Friday, 7 September 2012

Chief White Eagle Memorial Dedication

By Shirley Willard, Fulton County Historian

A black iron teepee and a black metal plaque with lettering cut by laser form an unusual memorial in front of the Fulton County Museum, Rochester. The Chief White Eagle memorial will be dedicated Sept. 15, Saturday night of Trail of Courage at 6:30 p.m. The 42nd Royal Highlanders will play in memory of Tom Griffin, who is also memorialized. The families of William Wamego and Tom Hamilton, members of Citizen Potawatomi Nation, Oklahoma, will attend.

Chief White Eagle, aka Basil Heath, 1917-2011, was beloved by many who attended the Trail of Courage from 1985 to 2009. A former movie actor and TV personality, he was the most famous person to participate in the Trail of Courage. He was in “Northwest Passage,” “Red River,” “She Wore a Yellow Ribbon” and other films. He traveled all over the U.S. giving programs on American Indians. He played the part of Grandpa in “The Best Man in Grass Creek” in 1996. He was declared a Living Legend of Fulton County in 2005. Born on the Iroquois Reservation in Canada in 1917, he served in World War II for both England and the United States. He and wife Bobbie Bear moved to Fulton County in 1987. He did a dedication ceremony for the new Trail of Courage site in 1985. He planted the Great Peace Tree in 1988. He continued to give speeches about Indian lore at the Trail of Courage, at the museum, and for Boy Scouts and other groups in Indiana and neighboring states.

Tom Griffin, 1928-1993, Lafayette, founded the 42nd Royal Highlanders Band of Pipes, Fifes and Drums in 1975. They have provided music at the Trail of Courage since 1983. Griffin attended grade school in Kewanna and he is buried there beside his parents. The band continues to perform at many historic festivals in the Midwest.
William “Bill” Wamego, 1919-1993, Tulsa, Oklahoma, was descended from Chief Wamego who was on the Potawatomi Trail of Death from Indiana to Kansas in 1838. He helped with the Trail of Courage 1982-1993. He traveled on the Trail of Death commemorative caravans 1988 and 1993.
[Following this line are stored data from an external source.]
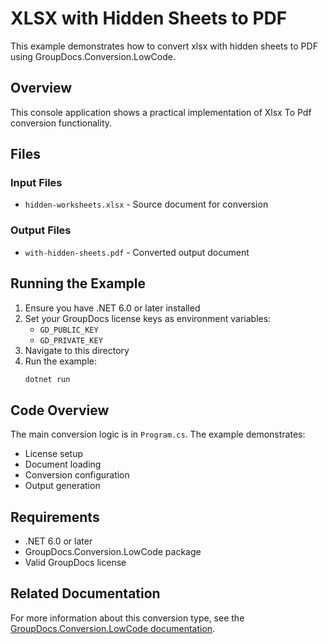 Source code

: # XLSX with Hidden Sheets to PDF

This example demonstrates how to convert xlsx with hidden sheets to PDF using GroupDocs.Conversion.LowCode.

## Overview

This console application shows a practical implementation of Xlsx To Pdf conversion functionality.

## Files

### Input Files
- `hidden-worksheets.xlsx` - Source document for conversion

### Output Files
- `with-hidden-sheets.pdf` - Converted output document

## Running the Example

1. Ensure you have .NET 6.0 or later installed
2. Set your GroupDocs license keys as environment variables:
   - `GD_PUBLIC_KEY`
   - `GD_PRIVATE_KEY`
3. Navigate to this directory
4. Run the example:
   ```bash
   dotnet run
   ```

## Code Overview

The main conversion logic is in `Program.cs`. The example demonstrates:
- License setup
- Document loading
- Conversion configuration
- Output generation

## Requirements

- .NET 6.0 or later
- GroupDocs.Conversion.LowCode package
- Valid GroupDocs license

## Related Documentation

For more information about this conversion type, see the [GroupDocs.Conversion.LowCode documentation](https://docs.groupdocs.net/conversion/developer-guide/using-xlsx-to-pdf-converter/).
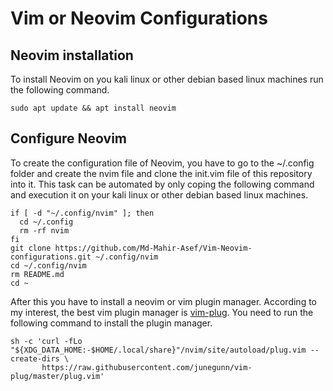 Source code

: # Vim or Neovim Configurations
## Neovim installation
To install Neovim on you kali linux or other debian based linux machines run the following command.
```
sudo apt update && apt install neovim
```
## Configure Neovim
To create the configuration file of Neovim, you have to go to the ~/.config folder and create the nvim file and clone the init.vim file of this repository into it. This task can be automated by only coping the following command and execution it on your kali linux or other debian based linux machines.
```
if [ -d "~/.config/nvim" ]; then
  cd ~/.config
  rm -rf nvim
fi
git clone https://github.com/Md-Mahir-Asef/Vim-Neovim-configurations.git ~/.config/nvim
cd ~/.config/nvim
rm README.md
cd ~
```
After this you have to install a neovim or vim plugin manager. According to my interest, the best vim plugin manager is [vim-plug](https://github.com/junegunn/vim-plug). You need to run the following command to install the plugin manager.
```
sh -c 'curl -fLo "${XDG_DATA_HOME:-$HOME/.local/share}"/nvim/site/autoload/plug.vim --create-dirs \
       https://raw.githubusercontent.com/junegunn/vim-plug/master/plug.vim'
```
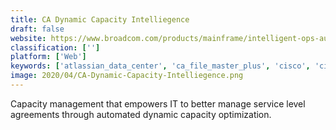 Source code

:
 ```yaml
---
title: CA Dynamic Capacity Intelliegence
draft: false 
website: https://www.broadcom.com/products/mainframe/intelligent-ops-automation/intelligent-ops/dci
classification: ['']
platform: ['Web']
keywords: ['atlassian_data_center', 'ca_file_master_plus', 'cisco', 'cisco_aci', 'cormant-cs', 'dcimanager', 'manageengine_opmanager', 'neo', 'netzoom', 'opendcim', 'oracle_cloud_infrastructure_tagging', 'power_iq_dcim_monitoring', 'rackwise_dcim_x', 'smartzone', 'struxureware', 'tuangru', 'imvision', 'netterrain_dcim']
image: 2020/04/CA-Dynamic-Capacity-Intelliegence.png
---
```

Capacity management that empowers IT to better manage service level agreements through automated dynamic capacity optimization. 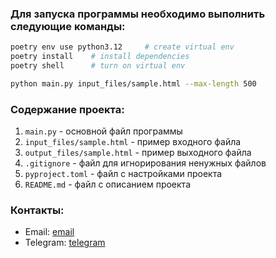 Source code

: 
### Для запуска программы необходимо выполнить следующие команды:
```bash
poetry env use python3.12     # create virtual env
poetry install    # install dependencies
poetry shell      # turn on virtual env 
```
```bash
python main.py input_files/sample.html --max-length 500
```

### Содержание проекта:
1. `main.py` - основной файл программы
2. `input_files/sample.html` - пример входного файла
3. `output_files/sample.html` - пример выходного файла
4. `.gitignore` - файл для игнорирования ненужных файлов
5. `pyproject.toml` - файл с настройками проекта
6. `README.md` - файл с описанием проекта

### Контакты:
- Email: [email](mailto:mirbekov1kylych@gmail.com)
- Telegram: [telegram](https://t.me/mirbekov0909)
Tom Hamilton, 1929-2010, Checotah, Oklahoma, was descended from Abram Burnett, a young Potawatomi man who went west on the Trail of Death in 1838. Burnett traveled with Father Petit to St. Louis, sometimes holding the sick priest on his horse, where Petit died in 1839. Burnett later became a chief in Kansas and was the biggest strongest man in Kansas, weighing over 400 pounds. Hamilton began attending the Trail of Courage in 1982. He helped organize the Trail of Death caravans 1988-2008. He designed the Trail of Death map used on 12 historical markers and the Potawatomi Trail of Death Assn. website He and his family sponsored five Trail of Death historical markers. He made adoption papers on his computer and had the other Potawatomi on the 2003 caravan sign it to adopt Shirley and Bill Willard as honorary Potawatomi. Born in Oklahoma, he moved to Indiana in 1978 to work as vice president of advertising at Chore Time Brock, Milford. After retirement he and wife Pat spent winters in Oklahoma and summers in Warsaw, Indiana. He searched for many years to find the birthplace of Abram Burnett and finally found it to be on Ernie Hiatt’s farm north of the Tippecanoe River and west of Rochester.

Leon Stewart, 1925-2010, Rochester, was a volunteer at FCHS, and was named RSVP Volunteer of the Year in 1995. He donated thousands of hours, working as a carpenter for FCHS, Habitat for Humanity and other non-profits. He helped remodel and repair several buildings at FCHS, including the Polke house. Leon’s son Kevin Stewart did the landscaping for the memorial.

Craig Welding of Mentone donated the metal plaque with the names and dates.

Rochester - 37th Trail of Courage will be Sept. 15-16, 2012

The 37th annual Trail of Courage Living History Festival will be held Sept. 15-16 at Fulton County Historical Society grounds four miles north of Rochester on US 31 and Tippecanoe River. Hours are 10 a.m. - 6 p.m. Saturday and 10 a.m. - 4 p.m. Sunday. Frontier Indiana comes alive with music and dance on two stages, Indian dances, pre-1840 crafts and trading, foods cooked over wood fires, contests, muzzleloader shoots, cannon demo, fur trade skit, and canoe rides on Tippecanoe River. Admission $6 adults, $2 children 6 to 11, free for children age 5 and under. Contact Fulton County Museum at 574-223-4436 or


The grounds are handicapped accessible. Trams pulled by tractors offer free rides from the museum and parking field to the admissions booth. There are many benches to sit on, with seating capacity at each stage and the Indian dance arena of about 200 each place.

New this year: dedication of iron teepee memorial for Chief White Eagle and four other men on Sat. evening, Huck and Biscuit the burro.